§ Problem to work on: Exact copies of all the lines below are needed, without the pictures.

(Collected data)
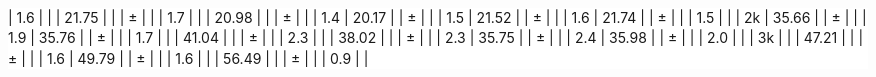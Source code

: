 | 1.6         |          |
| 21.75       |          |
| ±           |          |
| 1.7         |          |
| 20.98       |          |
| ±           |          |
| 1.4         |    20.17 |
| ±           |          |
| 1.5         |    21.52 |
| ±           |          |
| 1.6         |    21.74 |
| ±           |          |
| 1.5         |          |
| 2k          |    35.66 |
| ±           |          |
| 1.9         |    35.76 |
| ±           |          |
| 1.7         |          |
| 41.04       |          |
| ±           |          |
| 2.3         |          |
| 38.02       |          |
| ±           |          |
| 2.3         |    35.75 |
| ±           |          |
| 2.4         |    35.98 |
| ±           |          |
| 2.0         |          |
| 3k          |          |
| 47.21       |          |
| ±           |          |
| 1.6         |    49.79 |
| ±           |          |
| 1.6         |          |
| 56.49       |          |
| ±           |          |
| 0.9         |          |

§ Solution to this task:
Source code

: | 1.6         |          |
| 21.75       |          |
| ±           |          |
| 1.7         |          |
| 20.98       |          |
| ±           |          |
| 1.4         |    20.17 |
| ±           |          |
| 1.5         |    21.52 |
| ±           |          |
| 1.6         |    21.74 |
| ±           |          |
| 1.5         |          |
| 2k          |    35.66 |
| ±           |          |
| 1.9         |    35.76 |
| ±           |          |
| 1.7         |          |
| 41.04       |          |
| ±           |          |
| 2.3         |          |
| 38.02       |          |
| ±           |          |
| 2.3         |    35.75 |
| ±           |          |
| 2.4         |    35.98 |
| ±           |          |
| 2.0         |          |
| 3k          |          |
| 47.21       |          |
| ±           |          |
| 1.6         |    49.79 |
| ±           |          |
| 1.6         |          |
| 56.49       |          |
| ±           |          |
| 0.9         |          |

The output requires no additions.